▶ [TO DO] Write the whole listing out again, word for word.

▶ [EXERCISE DATA]

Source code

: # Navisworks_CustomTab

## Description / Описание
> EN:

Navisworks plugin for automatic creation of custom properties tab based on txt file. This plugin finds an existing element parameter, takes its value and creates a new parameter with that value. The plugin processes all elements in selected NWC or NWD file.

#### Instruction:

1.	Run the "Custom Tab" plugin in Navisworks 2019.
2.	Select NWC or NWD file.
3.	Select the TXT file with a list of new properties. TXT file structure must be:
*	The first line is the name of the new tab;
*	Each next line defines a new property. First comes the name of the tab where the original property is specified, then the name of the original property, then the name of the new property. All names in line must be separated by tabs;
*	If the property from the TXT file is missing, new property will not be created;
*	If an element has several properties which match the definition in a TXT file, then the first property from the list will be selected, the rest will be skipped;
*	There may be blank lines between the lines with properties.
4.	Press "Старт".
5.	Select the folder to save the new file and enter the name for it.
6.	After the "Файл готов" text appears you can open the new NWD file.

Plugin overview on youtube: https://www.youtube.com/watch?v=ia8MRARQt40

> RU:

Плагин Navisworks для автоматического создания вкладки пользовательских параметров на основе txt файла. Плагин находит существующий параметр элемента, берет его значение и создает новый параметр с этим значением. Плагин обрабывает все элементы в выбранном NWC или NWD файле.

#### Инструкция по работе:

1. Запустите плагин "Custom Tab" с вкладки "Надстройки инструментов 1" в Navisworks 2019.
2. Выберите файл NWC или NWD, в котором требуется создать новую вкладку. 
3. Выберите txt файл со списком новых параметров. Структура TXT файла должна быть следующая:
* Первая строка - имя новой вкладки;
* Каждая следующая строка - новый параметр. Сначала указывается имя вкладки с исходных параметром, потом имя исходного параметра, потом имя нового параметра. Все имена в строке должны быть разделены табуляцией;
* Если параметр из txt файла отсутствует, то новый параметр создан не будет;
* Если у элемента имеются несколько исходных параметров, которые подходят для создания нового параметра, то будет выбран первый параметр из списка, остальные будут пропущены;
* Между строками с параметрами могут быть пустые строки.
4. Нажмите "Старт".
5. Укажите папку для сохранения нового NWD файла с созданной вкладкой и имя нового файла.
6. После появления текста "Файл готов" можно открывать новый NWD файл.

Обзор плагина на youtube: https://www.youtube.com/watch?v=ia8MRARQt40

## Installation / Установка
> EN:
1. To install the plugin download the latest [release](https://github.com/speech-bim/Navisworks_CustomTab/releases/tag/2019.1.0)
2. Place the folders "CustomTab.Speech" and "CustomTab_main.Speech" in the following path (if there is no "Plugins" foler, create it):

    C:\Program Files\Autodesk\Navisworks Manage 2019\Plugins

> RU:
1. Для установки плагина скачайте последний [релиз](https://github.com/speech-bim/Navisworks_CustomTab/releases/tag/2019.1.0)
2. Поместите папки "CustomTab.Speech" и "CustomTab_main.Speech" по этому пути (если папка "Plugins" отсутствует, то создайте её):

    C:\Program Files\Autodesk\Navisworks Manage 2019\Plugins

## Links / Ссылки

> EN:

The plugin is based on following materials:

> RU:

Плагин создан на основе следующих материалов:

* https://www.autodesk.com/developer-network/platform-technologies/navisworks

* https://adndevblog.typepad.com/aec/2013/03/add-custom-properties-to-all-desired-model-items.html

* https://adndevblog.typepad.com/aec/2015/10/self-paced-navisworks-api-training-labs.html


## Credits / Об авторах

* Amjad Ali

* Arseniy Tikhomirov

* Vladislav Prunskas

▶ [ANSWER FOR THE TASK]
Source code

: # Navisworks_CustomTab

## Description / Описание
> EN:

Navisworks plugin for automatic creation of custom properties tab based on txt file. This plugin finds an existing element parameter, takes its value and creates a new parameter with that value. The plugin processes all elements in selected NWC or NWD file.

#### Instruction:

1.	Run the "Custom Tab" plugin in Navisworks 2019.
2.	Select NWC or NWD file.
3.	Select the TXT file with a list of new properties. TXT file structure must be:
*	The first line is the name of the new tab;
*	Each next line defines a new property. First comes the name of the tab where the original property is specified, then the name of the original property, then the name of the new property. All names in line must be separated by tabs;
*	If the property from the TXT file is missing, new property will not be created;
*	If an element has several properties which match the definition in a TXT file, then the first property from the list will be selected, the rest will be skipped;
*	There may be blank lines between the lines with properties.
4.	Press "Старт".
5.	Select the folder to save the new file and enter the name for it.
6.	After the "Файл готов" text appears you can open the new NWD file.

Plugin overview on youtube: https://www.youtube.com/watch?v=ia8MRARQt40

> RU:

Плагин Navisworks для автоматического создания вкладки пользовательских параметров на основе txt файла. Плагин находит существующий параметр элемента, берет его значение и создает новый параметр с этим значением. Плагин обрабывает все элементы в выбранном NWC или NWD файле.

#### Инструкция по работе:

1. Запустите плагин "Custom Tab" с вкладки "Надстройки инструментов 1" в Navisworks 2019.
2. Выберите файл NWC или NWD, в котором требуется создать новую вкладку. 
3. Выберите txt файл со списком новых параметров. Структура TXT файла должна быть следующая:
* Первая строка - имя новой вкладки;
* Каждая следующая строка - новый параметр. Сначала указывается имя вкладки с исходных параметром, потом имя исходного параметра, потом имя нового параметра. Все имена в строке должны быть разделены табуляцией;
* Если параметр из txt файла отсутствует, то новый параметр создан не будет;
* Если у элемента имеются несколько исходных параметров, которые подходят для создания нового параметра, то будет выбран первый параметр из списка, остальные будут пропущены;
* Между строками с параметрами могут быть пустые строки.
4. Нажмите "Старт".
5. Укажите папку для сохранения нового NWD файла с созданной вкладкой и имя нового файла.
6. После появления текста "Файл готов" можно открывать новый NWD файл.

Обзор плагина на youtube: https://www.youtube.com/watch?v=ia8MRARQt40

## Installation / Установка
> EN:
1. To install the plugin download the latest [release](https://github.com/speech-bim/Navisworks_CustomTab/releases/tag/2019.1.0)
2. Place the folders "CustomTab.Speech" and "CustomTab_main.Speech" in the following path (if there is no "Plugins" foler, create it):

    C:\Program Files\Autodesk\Navisworks Manage 2019\Plugins

> RU:
1. Для установки плагина скачайте последний [релиз](https://github.com/speech-bim/Navisworks_CustomTab/releases/tag/2019.1.0)
2. Поместите папки "CustomTab.Speech" и "CustomTab_main.Speech" по этому пути (если папка "Plugins" отсутствует, то создайте её):

    C:\Program Files\Autodesk\Navisworks Manage 2019\Plugins

## Links / Ссылки

> EN:

The plugin is based on following materials:

> RU:

Плагин создан на основе следующих материалов:

* https://www.autodesk.com/developer-network/platform-technologies/navisworks

* https://adndevblog.typepad.com/aec/2013/03/add-custom-properties-to-all-desired-model-items.html

* https://adndevblog.typepad.com/aec/2015/10/self-paced-navisworks-api-training-labs.html


## Credits / Об авторах

* Amjad Ali

* Arseniy Tikhomirov

* Vladislav Prunskas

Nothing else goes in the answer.